_Record set:_

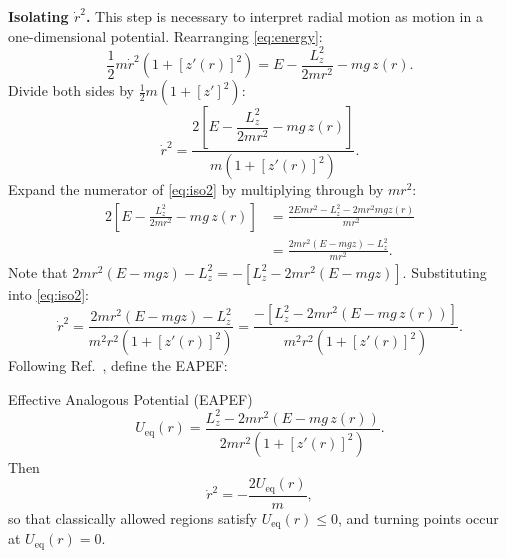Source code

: \documentclass[11pt,letterpaper]{article}
\newcommand{\parhead}[1]{\par\medskip\noindent\textbf{#1}\ignorespaces}
\begin{document}
\parhead{Isolating $\dot{r}^2$.}
This step is necessary to interpret radial motion as motion in a one-dimensional potential. Rearranging \eqref{eq:energy}:
\begin{equation}\label{eq:iso1}
    \frac{1}{2}m\dot{r}^2\left(1 + [z'(r)]^2\right)
    = E - \frac{L_z^2}{2m r^2} - mg\,z(r).
\end{equation}
Divide both sides by $\tfrac{1}{2}m(1+[z']^2)$:
\begin{equation}\label{eq:iso2}
    \dot{r}^2
    = \frac{2\left[E - \dfrac{L_z^2}{2m r^2} - mg\,z(r)\right]}
           {m\left(1 + [z'(r)]^2\right)}.
\end{equation}
Expand the numerator of \eqref{eq:iso2} by multiplying through by $mr^2$:
\begin{align}
    2\left[E - \frac{L_z^2}{2m r^2} - mg\,z(r)\right]
    &= \frac{2E m r^2 - L_z^2 - 2m r^2 mg z(r)}{m r^2} \nonumber \\
    &= \frac{2m r^2(E - mg z) - L_z^2}{m r^2}.
    \label{eq:num}
\end{align}
Note that $2m r^2(E-mgz)-L_z^2 = -\left[L_z^2 - 2m r^2(E-mgz)\right]$. Substituting into \eqref{eq:iso2}:
\begin{equation}
    \dot{r}^2
    = \frac{2m r^2(E-mgz) - L_z^2}
           {m^2 r^2\left(1 + [z'(r)]^2\right)}
    = \frac{-\left[L_z^2 - 2m r^2\left(E - mg\,z(r)\right)\right]}
           {m^2 r^2\left(1 + [z'(r)]^2\right)}.
\end{equation}
Following Ref.~\cite{ajp2026}, define the EAPEF:
\begin{keyformulabox}{Effective Analogous Potential (EAPEF)}
\begin{equation}\label{eq:Ueq}
    U_{\mathrm{eq}}(r)
    = \frac{L_z^2 - 2m r^2\left(E - mg\,z(r)\right)}
           {2m r^2\left(1 + [z'(r)]^2\right)}.
\end{equation}
Then
\begin{equation}\label{eq:Ueq_motion}
    \dot{r}^2 = -\frac{2U_{\mathrm{eq}}(r)}{m},
\end{equation}
so that classically allowed regions satisfy $U_{\mathrm{eq}}(r)\le 0$, and turning points occur at $U_{\mathrm{eq}}(r)=0$.
\end{keyformulabox}
\end{document}
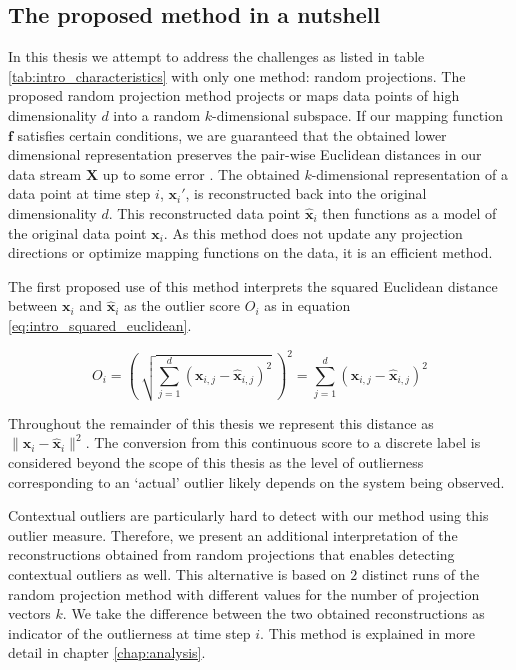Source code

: \subsection{The proposed method in a nutshell}
In this thesis we attempt to address the challenges as listed in table \ref{tab:intro_characteristics} with only one method: random projections. The proposed random projection method projects or maps data points of high dimensionality $d$ into a random $k$-dimensional subspace. If our mapping function $\mathbf{f}$ satisfies certain conditions, we are guaranteed that the obtained lower dimensional representation preserves the pair-wise Euclidean distances in our data stream ${\mathbf X}$ up to some error \cite{johnson1984extensions}. The obtained $k$-dimensional representation of a data point at time step $i$, $\mathbf{x}_i'$, is reconstructed back into the original dimensionality $d$. This reconstructed data point $\hat{\mathbf{x}}_i$ then functions as a model of the original data point $\mathbf{x}_i$. As this method does not update any projection directions or optimize mapping functions on the data, it is an efficient method.

The first proposed use of this method interprets the squared Euclidean distance between $\mathbf{x}_i$ and $\hat{\mathbf{x}}_i$ as the outlier score $O_i$ as in equation \eqref{eq:intro_squared_euclidean}. 

\begin{equation}\label{eq:intro_squared_euclidean}
	O_i =\left( \ \sqrt{\sum\limits_{j=1}^d (\mathbf{x}_{i,j} - \hat{\mathbf{x}}_{i,j})^2} \ \right)^2 = \sum\limits_{j=1}^d (\mathbf{x}_{i,j} - \hat{\mathbf{x}}_{i,j})^2
\end{equation}

\noindent Throughout the remainder of this thesis we represent this distance as $\|\mathbf{x}_i - \hat{\mathbf{x}}_i\|^2$. The conversion from this continuous score to a discrete label is considered beyond the scope of this thesis as the level of outlierness corresponding to an `actual' outlier likely depends on the system being observed.


Contextual outliers are particularly hard to detect with our method using this outlier measure. Therefore, we present an additional interpretation of the reconstructions obtained from random projections that enables detecting contextual outliers as well. This alternative is based on $2$ distinct runs of the random projection method with different values for the number of projection vectors $k$. We take the difference between the two obtained reconstructions as indicator of the outlierness at time step $i$. This method is explained in more detail in chapter \ref{chap:analysis}.

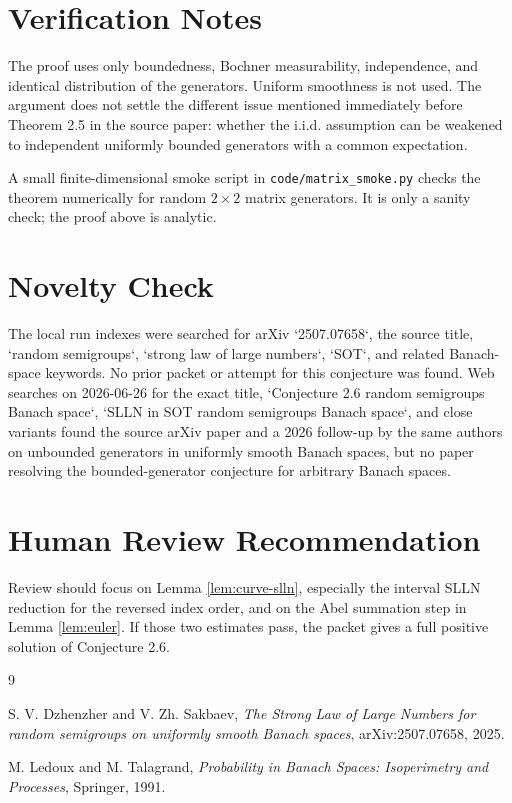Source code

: \documentclass[11pt]{article}
\begin{document}
\section*{Verification Notes}

The proof uses only boundedness, Bochner measurability, independence, and
identical distribution of the generators.  Uniform smoothness is not used.
The argument does not settle the different issue mentioned immediately before
Theorem 2.5 in the source paper: whether the i.i.d. assumption can be weakened
to independent uniformly bounded generators with a common expectation.

A small finite-dimensional smoke script in \texttt{code/matrix\_smoke.py}
checks the theorem numerically for random \(2\times2\) matrix generators.  It
is only a sanity check; the proof above is analytic.

\section*{Novelty Check}

The local run indexes were searched for arXiv `2507.07658`, the source title,
`random semigroups`, `strong law of large numbers`, `SOT`, and related
Banach-space keywords.  No prior packet or attempt for this conjecture was
found.  Web searches on 2026-06-26 for the exact title, `Conjecture 2.6 random
semigroups Banach space`, `SLLN in SOT random semigroups Banach space`, and
close variants found the source arXiv paper and a 2026 follow-up by the same
authors on unbounded generators in uniformly smooth Banach spaces, but no
paper resolving the bounded-generator conjecture for arbitrary Banach spaces.

\section*{Human Review Recommendation}

Review should focus on Lemma \ref{lem:curve-slln}, especially the interval
SLLN reduction for the reversed index order, and on the Abel summation step in
Lemma \ref{lem:euler}.  If those two estimates pass, the packet gives a full
positive solution of Conjecture 2.6.

\begin{thebibliography}{9}

S. V. Dzhenzher and V. Zh. Sakbaev,
\emph{The Strong Law of Large Numbers for random semigroups on uniformly
smooth Banach spaces},
arXiv:2507.07658, 2025.

M. Ledoux and M. Talagrand,
\emph{Probability in Banach Spaces: Isoperimetry and Processes},
Springer, 1991.

\end{thebibliography}
\end{document}

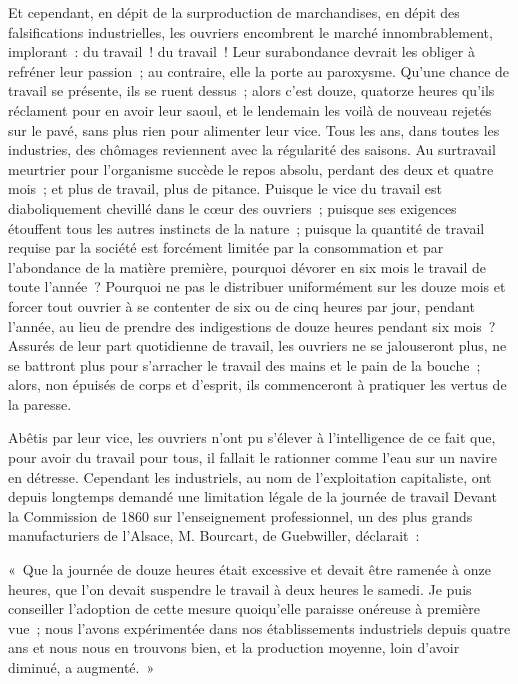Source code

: \documentclass[french,twoside]{book} %
\newenvironment{quoteblock}%
  {\begin{quoting}}
  {\end{quoting}}
\newenvironment{quotebar}{%
    \def\FrameCommand{{\color{rubric!10!}\vrule width 0.5em} \hspace{0.9em}}%
    \def\OuterFrameSep{\itemsep} %
    \MakeFramed {\advance\hsize-\width \FrameRestore}
  }%
  {%
    \endMakeFramed
  }
\renewenvironment{quoteblock}%
  {%
    \savenotes
    \setstretch{0.9}
    \normalfont
    \begin{quotebar}
  }
  {%
    \end{quotebar}
    \spewnotes
  }
\begin{document}
Et cependant, en dépit de la surproduction de marchandises, en dépit des falsifications industrielles, les ouvriers encombrent le marché innombrablement, implorant : du travail ! du travail ! Leur surabondance devrait les obliger à refréner leur passion ; au contraire, elle la porte au paroxysme. Qu’une chance de travail se présente, ils se ruent dessus ; alors c’est douze, quatorze heures qu’ils réclament pour en avoir leur saoul, et le lendemain les voilà de nouveau rejetés sur le pavé, sans plus rien pour alimenter leur vice. Tous les ans, dans toutes les industries, des chômages reviennent avec la régularité des saisons. Au surtravail meurtrier pour l’organisme succède le repos absolu, perdant des deux et quatre mois ; et plus de travail, plus de pitance. Puisque le vice du travail est diaboliquement chevillé dans le cœur des ouvriers ; puisque ses exigences étouffent tous les autres instincts de la nature ; puisque la quantité de travail requise par la société est forcément limitée par la consommation et par l’abondance de la matière première, pourquoi dévorer en six mois le travail de toute l’année ? Pourquoi ne pas le distribuer uniformément sur les douze mois et forcer tout ouvrier à se contenter de six ou de cinq heures par jour, pendant l’année, au lieu de prendre des indigestions de douze heures pendant six mois ? Assurés de leur part quotidienne de travail, les ouvriers ne se jalouseront plus, ne se battront plus pour s’arracher le travail des mains et le pain de la bouche ; alors, non épuisés de corps et d’esprit, ils commenceront à pratiquer les vertus de la paresse.\par
Abêtis par leur vice, les ouvriers n’ont pu s’élever à l’intelligence de ce fait que, pour avoir du travail pour tous, il fallait le rationner comme l’eau sur un navire en détresse. Cependant les industriels, au nom de l’exploitation capitaliste, ont depuis longtemps demandé une limitation légale de la journée de travail Devant la Commission de 1860 sur l’enseignement professionnel, un des plus grands manufacturiers de l’Alsace, M. Bourcart, de Guebwiller, déclarait :\par

\begin{quoteblock}
 \noindent « Que la journée de douze heures était excessive et devait être ramenée à onze heures, que l’on devait suspendre le travail à deux heures le samedi. Je puis conseiller l’adoption de cette mesure quoiqu’elle paraisse onéreuse à première vue ; nous l’avons expérimentée dans nos établissements industriels depuis quatre ans et nous nous en trouvons bien, et la production moyenne, loin d’avoir diminué, a augmenté. »
\end{quoteblock}
\end{document}
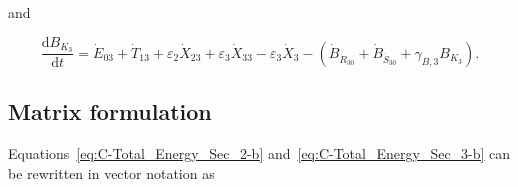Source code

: \noindent{}and

\begin{equation} \label{eq:C-Total_Energy_Sec_3-b}
	\frac{\mathrm{d}B_{K_{3}}}{\mathrm{d}t}
	= \dot{E}_{03}
	+ \dot{T}_{13}
	+ \varepsilon_{2} \dot{X}_{23}
	+ \varepsilon_{3} \dot{X}_{33}
	- \varepsilon_{3} \dot{X}_{3}
	- \left( \dot{B}_{\dot{R}_{30}} 
							+ \dot{B}_{\dot{S}_{30}}
							+ \gamma_{B,3} B_{K_{3}}
							\right).
\end{equation}


\subsection{Matrix formulation} %
\label{sec:C-matrix}

Equations~\ref{eq:C-Total_Energy_Sec_2-b} 
and~\ref{eq:C-Total_Energy_Sec_3-b} can be rewritten 
in vector notation as

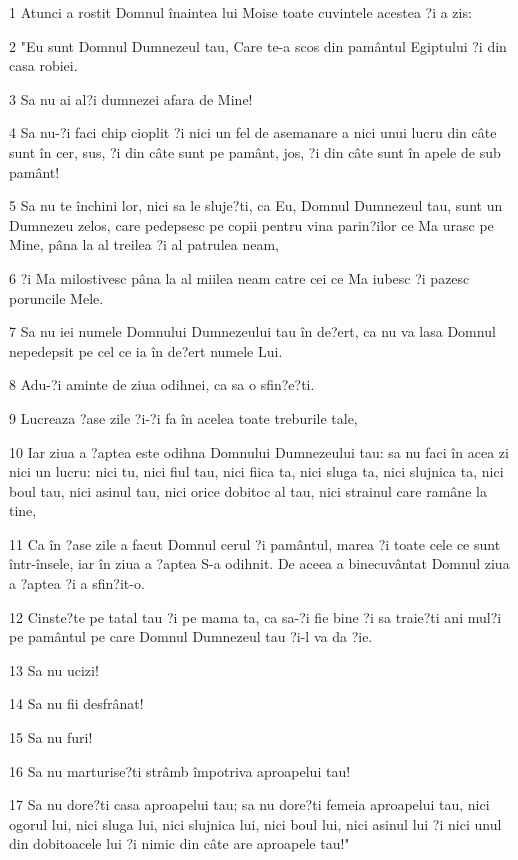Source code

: \par 1 Atunci a rostit Domnul înaintea lui Moise toate cuvintele acestea ?i a zis:
\par 2 "Eu sunt Domnul Dumnezeul tau, Care te-a scos din pamântul Egiptului ?i din casa robiei.
\par 3 Sa nu ai al?i dumnezei afara de Mine!
\par 4 Sa nu-?i faci chip cioplit ?i nici un fel de asemanare a nici unui lucru din câte sunt în cer, sus, ?i din câte sunt pe pamânt, jos, ?i din câte sunt în apele de sub pamânt!
\par 5 Sa nu te închini lor, nici sa le sluje?ti, ca Eu, Domnul Dumnezeul tau, sunt un Dumnezeu zelos, care pedepsesc pe copii pentru vina parin?ilor ce Ma urasc pe Mine, pâna la al treilea ?i al patrulea neam,
\par 6 ?i Ma milostivesc pâna la al miilea neam catre cei ce Ma iubesc ?i pazesc poruncile Mele.
\par 7 Sa nu iei numele Domnului Dumnezeului tau în de?ert, ca nu va lasa Domnul nepedepsit pe cel ce ia în de?ert numele Lui.
\par 8 Adu-?i aminte de ziua odihnei, ca sa o sfin?e?ti.
\par 9 Lucreaza ?ase zile ?i-?i fa în acelea toate treburile tale,
\par 10 Iar ziua a ?aptea este odihna Domnului Dumnezeului tau: sa nu faci în acea zi nici un lucru: nici tu, nici fiul tau, nici fiica ta, nici sluga ta, nici slujnica ta, nici boul tau, nici asinul tau, nici orice dobitoc al tau, nici strainul care ramâne la tine,
\par 11 Ca în ?ase zile a facut Domnul cerul ?i pamântul, marea ?i toate cele ce sunt într-însele, iar în ziua a ?aptea S-a odihnit. De aceea a binecuvântat Domnul ziua a ?aptea ?i a sfin?it-o.
\par 12 Cinste?te pe tatal tau ?i pe mama ta, ca sa-?i fie bine ?i sa traie?ti ani mul?i pe pamântul pe care Domnul Dumnezeul tau ?i-l va da ?ie.
\par 13 Sa nu ucizi!
\par 14 Sa nu fii desfrânat!
\par 15 Sa nu furi!
\par 16 Sa nu marturise?ti strâmb împotriva aproapelui tau!
\par 17 Sa nu dore?ti casa aproapelui tau; sa nu dore?ti femeia aproapelui tau, nici ogorul lui, nici sluga lui, nici slujnica lui, nici boul lui, nici asinul lui ?i nici unul din dobitoacele lui ?i nimic din câte are aproapele tau!"
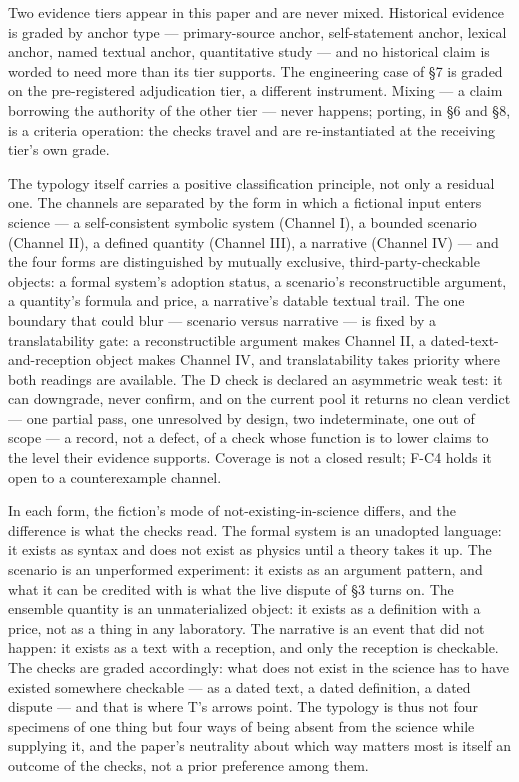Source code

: \documentclass[11pt,a4paper]{article}
\begin{document}
Two evidence tiers appear in this paper and are never mixed. Historical evidence is graded by anchor type — primary-source anchor, self-statement anchor, lexical anchor, named textual anchor, quantitative study — and no historical claim is worded to need more than its tier supports. The engineering case of §7 is graded on the pre-registered adjudication tier, a different instrument. Mixing — a claim borrowing the authority of the other tier — never happens; porting, in §6 and §8, is a criteria operation: the checks travel and are re-instantiated at the receiving tier's own grade.

The typology itself carries a positive classification principle, not only a residual one. The channels are separated by the form in which a fictional input enters science — a self-consistent symbolic system (Channel I), a bounded scenario (Channel II), a defined quantity (Channel III), a narrative (Channel IV) — and the four forms are distinguished by mutually exclusive, third-party-checkable objects: a formal system's adoption status, a scenario's reconstructible argument, a quantity's formula and price, a narrative's datable textual trail. The one boundary that could blur — scenario versus narrative — is fixed by a translatability gate: a reconstructible argument makes Channel II, a dated-text-and-reception object makes Channel IV, and translatability takes priority where both readings are available. The D check is declared an asymmetric weak test: it can downgrade, never confirm, and on the current pool it returns no clean verdict — one partial pass, one unresolved by design, two indeterminate, one out of scope — a record, not a defect, of a check whose function is to lower claims to the level their evidence supports. Coverage is not a closed result; F-C4 holds it open to a counterexample channel.

In each form, the fiction's mode of not-existing-in-science differs, and the difference is what the checks read. The formal system is an unadopted language: it exists as syntax and does not exist as physics until a theory takes it up. The scenario is an unperformed experiment: it exists as an argument pattern, and what it can be credited with is what the live dispute of \S3 turns on. The ensemble quantity is an unmaterialized object: it exists as a definition with a price, not as a thing in any laboratory. The narrative is an event that did not happen: it exists as a text with a reception, and only the reception is checkable. The checks are graded accordingly: what does not exist in the science has to have existed somewhere checkable --- as a dated text, a dated definition, a dated dispute --- and that is where T's arrows point. The typology is thus not four specimens of one thing but four ways of being absent from the science while supplying it, and the paper's neutrality about which way matters most is itself an outcome of the checks, not a prior preference among them.
\end{document}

_Problem to solve:_ Show all of the lines above in which "found" is present.

_Response below:_
found.  Web searches on 2026-06-26 for the exact title, `Conjecture 2.6 random
close variants found the source arXiv paper and a 2026 follow-up by the same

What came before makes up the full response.